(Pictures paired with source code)
==================================================

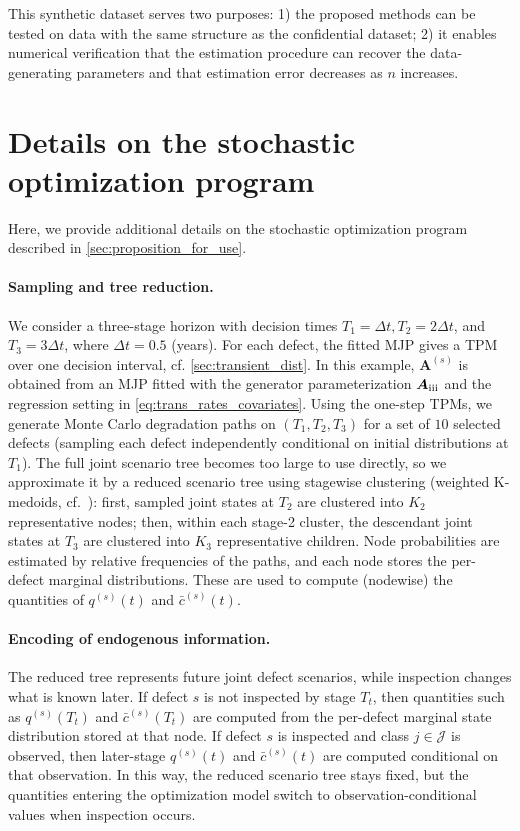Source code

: \documentclass{article}
\newcommand{\RN}[1]{\textup{\uppercase\expandafter{\romannumeral#1}}}
\begin{document}
This synthetic dataset serves two purposes: 1) the proposed methods can be tested on data with the same structure as the confidential dataset; 2) it enables numerical verification that the estimation procedure can recover the data-generating parameters and that estimation error decreases as $n$ increases.




\newpage

\section{Details on the stochastic optimization program} \label{sec:stochastic_optimization_details}
Here, we provide additional details on the stochastic optimization program described in \cref{sec:proposition_for_use}.
\paragraph{Sampling and tree reduction.}
We consider a three-stage horizon with decision times
$T_1=\Delta t, T_2=2\Delta t$, and $T_3=3\Delta t$, where $\Delta t=0.5$ (years).
For each defect, the fitted MJP gives a TPM over one decision interval, cf. \cref{sec:transient_dist}. In this example, $\bm A^{(s)}$ is obtained from an MJP fitted with the generator parameterization $\bm{A}_{\RN{3}}$ and the regression setting in \cref{eq:trans_rates_covariates}.
Using the one-step TPMs, we generate Monte Carlo degradation paths on $(T_1,T_2,T_3)$ for a set of $10$ selected defects (sampling each defect independently conditional on initial distributions at $T_1$).
The full joint scenario tree becomes too large to use directly, so we approximate it by a reduced scenario tree using stagewise clustering (weighted K-medoids, cf.\ \citet{park2009a}): first, sampled joint states at $T_2$ are clustered into $K_2$ representative nodes; then, within each stage-2 cluster, the descendant joint states at $T_3$ are clustered into $K_3$ representative children.
Node probabilities are estimated by relative frequencies of the paths, and each node stores the per-defect marginal distributions. These are used to compute (nodewise) the quantities of $q^{(s)}(t)$ and $\bar c^{(s)}(t)$.

\paragraph{Encoding of endogenous information.}
The reduced tree represents future joint defect scenarios, while inspection changes what is known later.
If defect $s$ is not inspected by stage $T_t$, then quantities such as $q^{(s)}(T_t)$ and $\bar c^{(s)}(T_t)$ are computed from the per-defect marginal state distribution stored at that node.
If defect $s$ is inspected and class $j\in\mathcal J$ is observed, then later-stage $q^{(s)}(t)$ and $\bar c^{(s)}(t)$ are computed conditional on that observation.
In this way, the reduced scenario tree stays fixed, but the quantities entering the optimization model switch to observation-conditional values when inspection occurs.
\end{document}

==================================================

▶ **ASSIGNMENT**
All lines with the string "conditional" must be copied from the data.

▶ **REPLY**
Using the one-step TPMs, we generate Monte Carlo degradation paths on $(T_1,T_2,T_3)$ for a set of $10$ selected defects (sampling each defect independently conditional on initial distributions at $T_1$).
If defect $s$ is inspected and class $j\in\mathcal J$ is observed, then later-stage $q^{(s)}(t)$ and $\bar c^{(s)}(t)$ are computed conditional on that observation.
In this way, the reduced scenario tree stays fixed, but the quantities entering the optimization model switch to observation-conditional values when inspection occurs.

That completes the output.